The Client and The Coach

She sits across from me in the straight-backed chair

fidgeting with a string on her jacket

her long orange-streaked hair falling over her face

as she answers my questions.

Young mother of two with questions of her own

she’s here to find answers but I have none.

What she doesn’t understand yet, is that

all the answers are already within her.

I tell her I can help her find them.

Her head slowly rises from the slump,

brow lines deepen.

She asks how she can possibly have the answers already.

I close my notebook and smile.

’Til next time, I hope you’re feeling good about your future and on the path to fulfilling your dreams.

Lynne

Morning in the Garden

Free verse poem

I live in a rural area in Ontario where the autumn weather is much like that of my childhood years in England, damp and often dismal. I have a long driveway leading to the main road where I can see for about half a mile in either direction and sound carries on still mornings.

The Morning Mist by Ray Majoran in Compassion Gallery — used by permission

(100% of profits from Compassion Gallery goes to charities around the world. I’m not an affiliate, just an admirer of beautiful photography)

Morning in the Garden

Air hangs grey and heavy in the early mist

like a cloud of damp smoke

Cold droplets soak my skin and chill my bones

It’s a dismal morning in the garden

Only tap-tap-tapping on the old weathered oak

penetrates the thick air

a vague memory of a poem from long ago

pulling my thoughts down to the soaked earth

Like intertwined ribbons through the trees

bands of gold and orange begin to float effortlessly

chasing the grey over the hill out of sight

heaviness dissipates and warmth melts the cold inside

School children call to each other down the road

Blue Jay and Robin search for a tasty snack

while chipmunks and squirrels echo the chatter of the children

It’s a good morning in the garden after all.

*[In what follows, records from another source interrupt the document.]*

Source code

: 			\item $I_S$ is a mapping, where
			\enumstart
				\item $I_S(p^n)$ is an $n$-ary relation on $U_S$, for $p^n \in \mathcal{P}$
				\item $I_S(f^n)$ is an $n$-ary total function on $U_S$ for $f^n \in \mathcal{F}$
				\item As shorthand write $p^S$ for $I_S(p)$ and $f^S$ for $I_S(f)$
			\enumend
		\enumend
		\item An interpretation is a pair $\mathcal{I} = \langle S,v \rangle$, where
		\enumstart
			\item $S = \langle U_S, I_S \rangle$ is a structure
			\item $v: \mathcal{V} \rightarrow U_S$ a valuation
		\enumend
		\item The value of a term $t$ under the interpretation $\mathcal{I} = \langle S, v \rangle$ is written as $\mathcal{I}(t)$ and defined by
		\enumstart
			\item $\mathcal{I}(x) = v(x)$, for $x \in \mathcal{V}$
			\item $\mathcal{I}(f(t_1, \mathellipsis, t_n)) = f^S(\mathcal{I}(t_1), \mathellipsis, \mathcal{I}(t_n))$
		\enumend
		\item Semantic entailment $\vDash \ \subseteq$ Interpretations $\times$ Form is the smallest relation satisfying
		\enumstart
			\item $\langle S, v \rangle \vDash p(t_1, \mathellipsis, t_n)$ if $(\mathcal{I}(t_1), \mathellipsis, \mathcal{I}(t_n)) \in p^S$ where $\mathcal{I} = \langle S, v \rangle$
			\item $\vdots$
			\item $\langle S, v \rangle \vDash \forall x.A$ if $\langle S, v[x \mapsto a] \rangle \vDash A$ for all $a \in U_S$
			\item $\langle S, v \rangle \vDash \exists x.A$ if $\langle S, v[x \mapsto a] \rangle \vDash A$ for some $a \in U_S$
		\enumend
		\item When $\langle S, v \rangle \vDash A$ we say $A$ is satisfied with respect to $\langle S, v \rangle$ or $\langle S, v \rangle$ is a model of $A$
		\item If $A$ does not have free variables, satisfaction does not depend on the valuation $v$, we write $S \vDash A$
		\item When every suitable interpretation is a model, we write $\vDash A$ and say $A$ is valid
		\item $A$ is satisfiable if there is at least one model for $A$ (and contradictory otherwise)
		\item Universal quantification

‘Til next time–I hope your walks in nature are always pleasant.

Blessings,

Lynne

HAIKU POETRY–The Style & Simplicity

Writing Haiku

My last post was about black-out poetry, a technique I learned from Austin Kleon’s book “Steal Like An Artist.” Today I’m going to try another technique which I learned from taking a Masterclass with Billy Collins. His suggestion was to take an ordinary everyday item and find inspiration in it. Being a Brit kid from the last century and a big Corrie fan, I chose a teabag.

teabag image by Lynne Collier

Haiku

I’ve been feeling the need for focus lately and what better form of poetry for narrowing down the words to as few as possible than to write a Haiku poem?

Poets over the decades have waffled on the exact rules of writing Haiku. The traditional Japanese Haiku is a three-line poem with a 5/7/5 syllable count, often focusing on images from nature, emphasizing simplicity and clarity of expression.

A modern Haiku poem is not required to, and generally does not, rhyme–although it can at the poet’s discretion. In other words, it’s all up to the writer how they want to approach it.

The set rule of 5/7/5 syllables still needs to be adhered to and spelling needs to be accurate, but all other punctuation and grammar are poetic license (pun intended).

So here’s my Haiku poem from my teabag–

WAXING

Liquid dries and leaves–

A breakfast roll, crescent moon?

–Pacman’s gaping mouth

On days when I can’t focus enough to write, I like to jot down a short poem to help bring me back to concentrate on my work. Now, if you’ll excuse me, I see a particularly interesting dust bunny that could be my next masterpiece.

Til next time, remember you are loved by the One who created you in His image.

~ Lynne

WRITING POETRY: Black-Out Style

Black-Out Style

As I focus more on writing poetry, I’m devouring poems by great writers past and present. I’m currently reading:

Eye of the Beholder by Luci Shaw

Conspiracy of Light by D. S. Martin

Bronte Sisters Poetry by Amazon

This week I also added The Steal Like an Artist Journal by Austin Kleon to my list. He’s a brilliant Creative who astonishes me by his way of encouraging artists of all mediums to delve into artistic bins of untapped ideas and brilliance.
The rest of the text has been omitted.